____ SOURCE MATERIAL
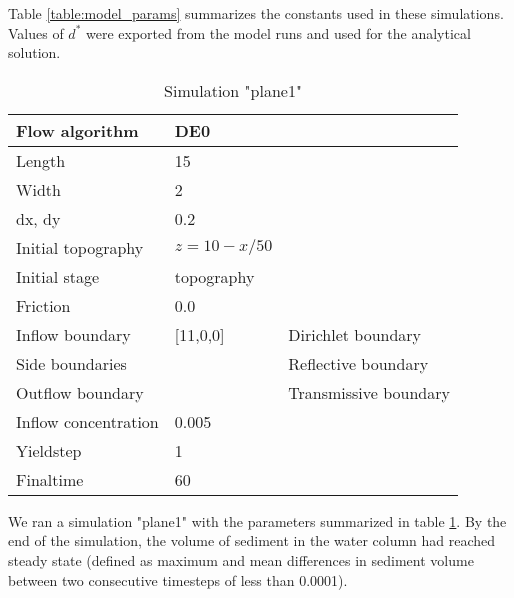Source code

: \documentclass[11pt]{article}
\begin{document}
Table \ref{table:model_params} summarizes the constants used in these simulations. Values of $d^*$ were exported from the model runs and used for the analytical solution.



\begin{table}[]
\centering
\caption{Simulation "plane1"}
\label{table:plane1_params}
\begin{tabular}{|l|l|l|}
\hline
Flow algorithm       & DE0             &                       \\ \hline
Length               & 15              &                       \\ \hline
Width                & 2               &                       \\ \hline
dx, dy               & 0.2             &                       \\ \hline
Initial topography   & $z = 10 - x/50$ &                       \\ \hline
Initial stage        & topography      &                       \\ \hline
Friction             & 0.0             &                       \\ \hline
Inflow boundary      & {[}11,0,0{]}    & Dirichlet boundary    \\ \hline
Side boundaries      &                 & Reflective boundary   \\ \hline
Outflow boundary     &                 & Transmissive boundary \\ \hline
Inflow concentration & 0.005           &                       \\ \hline
Yieldstep            & 1               &                       \\ \hline
Finaltime            & 60              &                       \\ \hline
\end{tabular}
\end{table}


We ran a simulation "plane1" with the parameters summarized in table \ref{table:plane1_params}. By the end of the simulation, the volume of sediment in the water column had reached steady state (defined as maximum and mean differences in sediment volume between two consecutive timesteps of less than 0.0001).
\end{document}
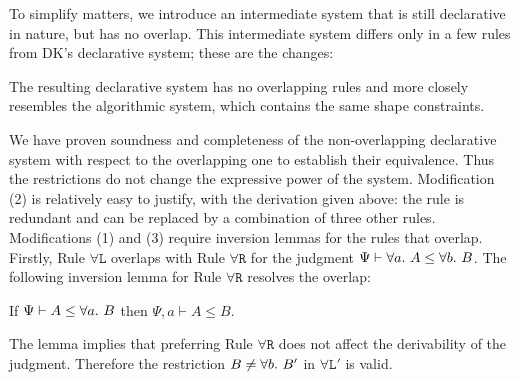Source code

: To simplify matters, we introduce an intermediate system that is still declarative
in nature, but has no overlap. This intermediate system differs only in a few 
rules from DK's declarative system; these are the changes:
The resulting declarative system has no overlapping rules
and more closely resembles the algorithmic system, which contains
the same shape constraints.

We have proven soundness and completeness of the non-overlapping declarative
system with respect to the overlapping one to establish their equivalence.
Thus the restrictions do not change the expressive power of the system.
Modification (2) is relatively easy to justify, with the derivation given above:
the rule is redundant and can be replaced by a combination of three other rules.
Modifications (1) and (3) require inversion lemmas for the rules that overlap.
Firstly, Rule $\mathtt{\forall L}$ overlaps with Rule $\mathtt{\forall R}$ for the judgment
$\Psi \vdash \all A \le \all[b]B$.
The following inversion lemma for Rule $\mathtt{\forall R}$ resolves the overlap:
\begin{lemma}\label{lem:inv_allR}
If $\Psi \vdash A \le \all B$ then $\Psi, a \vdash A \le B$.
\end{lemma}
The lemma implies that preferring Rule $\mathtt{\forall R}$ does not affect the derivability of the judgment.
Therefore the restriction $B \neq \all[b]B'$ in $\mathtt{\forall L'}$ is valid.


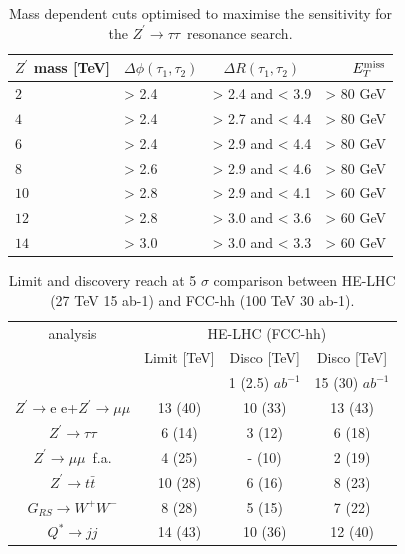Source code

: \documentclass[a4paper,11pt]{article}
\newcommand{\Zp}{\ensuremath{Z^{\prime}}}
\newcommand*{\Zptata}{\ensuremath{Z^{\prime}\rightarrow \tau\tau}}
\newcommand*{\Zpee}{\ensuremath{Z^{\prime}\rightarrow \text{e e}}}
\newcommand*{\Zpmumu}{\ensuremath{Z^{\prime}\rightarrow \mu\mu}}
\newcommand*{\Zptt}{\ensuremath{Z^{\prime} \rightarrow \ttbar}}
\newcommand*{\met}{\ensuremath{E_{T}^{\rm{miss}}}}
\newcommand*{\qjj}{\ensuremath{Q^{*} \rightarrow jj}}
\newcommand*{\rsg}{\ensuremath{G_{RS} \rightarrow W^+W^-}}
\newcommand*{\ttbar}{\ensuremath{t\bar{t}}}
\begin{document}
\begin{table}[htbp]
   \centering
\begin{tabular}{|l|l|c|r|}
  \hline
  \hline
   $\Zp$ mass [TeV] &  $\Delta \phi(\tau_1, \tau_2)$&  $\Delta R(\tau_1, \tau_2)$ & $\met$\\
  \hline
   $2$ & > 2.4 & > 2.4 and < 3.9 & > 80 GeV\\
   $4$ & > 2.4 & > 2.7 and < 4.4 & > 80 GeV\\
   $6$ & > 2.4 & > 2.9 and < 4.4 & > 80 GeV\\
   $8$ & > 2.6 & > 2.9 and < 4.6 & > 80 GeV\\
  $10$ & > 2.8 & > 2.9 and < 4.1 & > 60 GeV\\
  $12$ & > 2.8 & > 3.0 and < 3.6 & > 60 GeV\\
  $14$ & > 3.0 & > 3.0 and < 3.3 & > 60 GeV\\
  \hline
  \hline
  \end{tabular}
  \caption{Mass dependent cuts optimised to maximise the sensitivity for the \Zptata\ resonance search.}
  \label{tab:leptonicresonances:selectiontautau27}
\end{table}

\begin{table}[!htb]\centering
\begin{tabular}{|c|c|c|c|}
\hline
\hline
analysis   & \multicolumn{3}{c|}{HE-LHC (FCC-hh)} \\
           & Limit [TeV] & Disco [TeV]   & Disco [TeV] \\
           &             & 1 (2.5) $ab^{-1}$ & 15 (30) $ab^{-1}$ \\
\hline
\Zpee+\Zpmumu & 13 (40) & 10 (33) & 13 (43) \\
\Zptata       &  6 (14) &  3 (12) &  6 (18) \\
\Zpmumu\ f.a. &  4 (25) &  - (10) &  2 (19) \\
\Zptt         & 10 (28) &  6 (16) &  8 (23) \\
\rsg          &  8 (28) &  5 (15) &  7 (22) \\
\qjj          & 14 (43) & 10 (36) & 12 (40) \\
\hline
\hline
\end{tabular}
\caption{Limit and discovery reach at 5 $\sigma$ comparison between HE-LHC (27 TeV 15 ab-1) and FCC-hh (100 TeV 30 ab-1).}
\label{tab:27vs100}
\end{table}




\end{document}
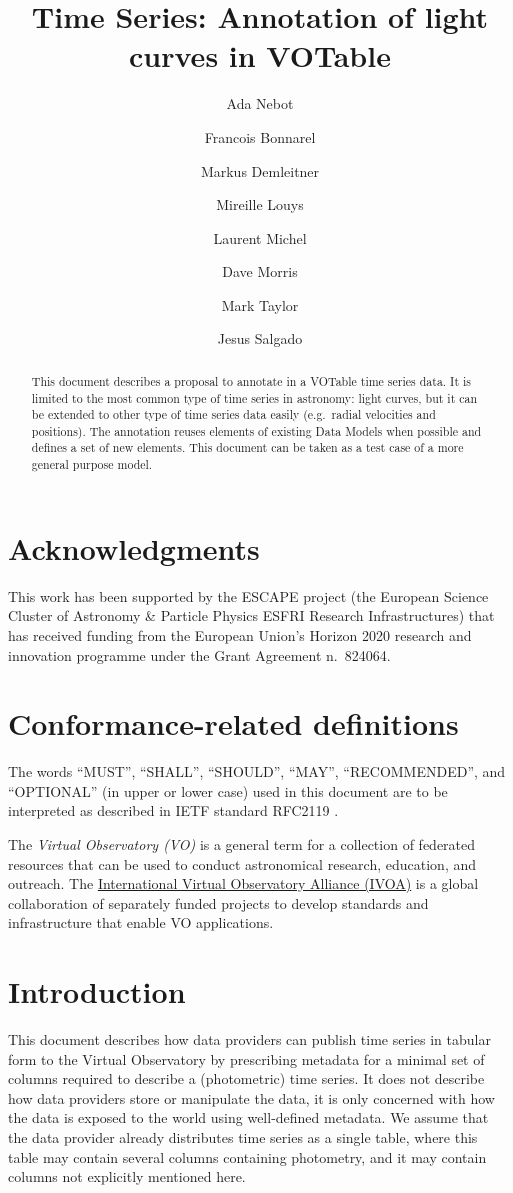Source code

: \documentclass[11pt,a4paper]{ivoa} 
\title{Time Series: Annotation of light curves in VOTable}
\author[http://www.ivoa.net/twiki/bin/view/IVOA/AdaNebot]{Ada Nebot}
\author[http://www.ivoa.net/twiki/bin/view/IVOA/FrancoisBonnarel]{Francois
  Bonnarel}
\author[http://www.ivoa.net/twiki/bin/view/IVOA/MarkusDemleitner]{Markus
  Demleitner}
\author[http://www.ivoa.net/twiki/bin/view/IVOA/MireilleLouys]{Mireille
  Louys}
\author[http://www.ivoa.net/twiki/bin/view/IVOA/LaurentMichel]{Laurent
  Michel}
\author[http://www.ivoa.net/twiki/bin/view/IVOA/DaveMorris]{Dave
  Morris}
\author[http://www.ivoa.net/twiki/bin/view/IVOA/MarkTaylor]{Mark Taylor}
\author[http://www.ivoa.net/twiki/bin/view/IVOA/JesusSalgado]{Jesus
  Salgado}
\begin{document}
\begin{abstract}
  This document describes a proposal to annotate in a VOTable time
  series data. It is limited to the most common type of time series in
  astronomy: light curves, but it can be extended to other type of
  time series data easily (e.g.\ radial velocities and positions). The
  annotation reuses elements of existing Data Models when possible and
  defines a set of new elements. This document can be taken as a test
  case of a more general purpose model.
\end{abstract}

\section*{Acknowledgments}
This work has been supported by the ESCAPE project (the European
Science Cluster of Astronomy \& Particle Physics ESFRI Research
Infrastructures) that has received funding from the European Union's
Horizon 2020 research and innovation programme under the Grant
Agreement n.\ 824064.

\section*{Conformance-related definitions}

The words ``MUST'', ``SHALL'', ``SHOULD'', ``MAY'', ``RECOMMENDED'',
and ``OPTIONAL'' (in upper or lower case) used in this document are to
be interpreted as described in IETF standard RFC2119
\citep{std:RFC2119}.

The \emph{Virtual Observatory (VO)} is a general term for a collection
of federated resources that can be used to conduct astronomical
research, education, and outreach.  The
\href{http://www.ivoa.net}{International Virtual Observatory Alliance
  (IVOA)} is a global collaboration of separately funded projects to
develop standards and infrastructure that enable VO applications.


\section{Introduction}
This document describes how data providers can publish time series in
tabular form to the Virtual Observatory by prescribing metadata for a
minimal set of columns required to describe a (photometric) time
series.  It does not describe how data providers store or manipulate
the data, it is only concerned with how the data is exposed to the
world using well-defined metadata. We assume that the data provider
already distributes time series as a single table, where this table
may contain several columns containing photometry, and it may contain
columns not explicitly mentioned here.
\end{document}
________
• WHAT IS BEING ASKED
Filter the entries above down to the lines that contain the word "rules".

• RESPONSE BELOW
rules from DK's declarative system; these are the changes:
The resulting declarative system has no overlapping rules
the rule is redundant and can be replaced by a combination of three other rules.
Modifications (1) and (3) require inversion lemmas for the rules that overlap.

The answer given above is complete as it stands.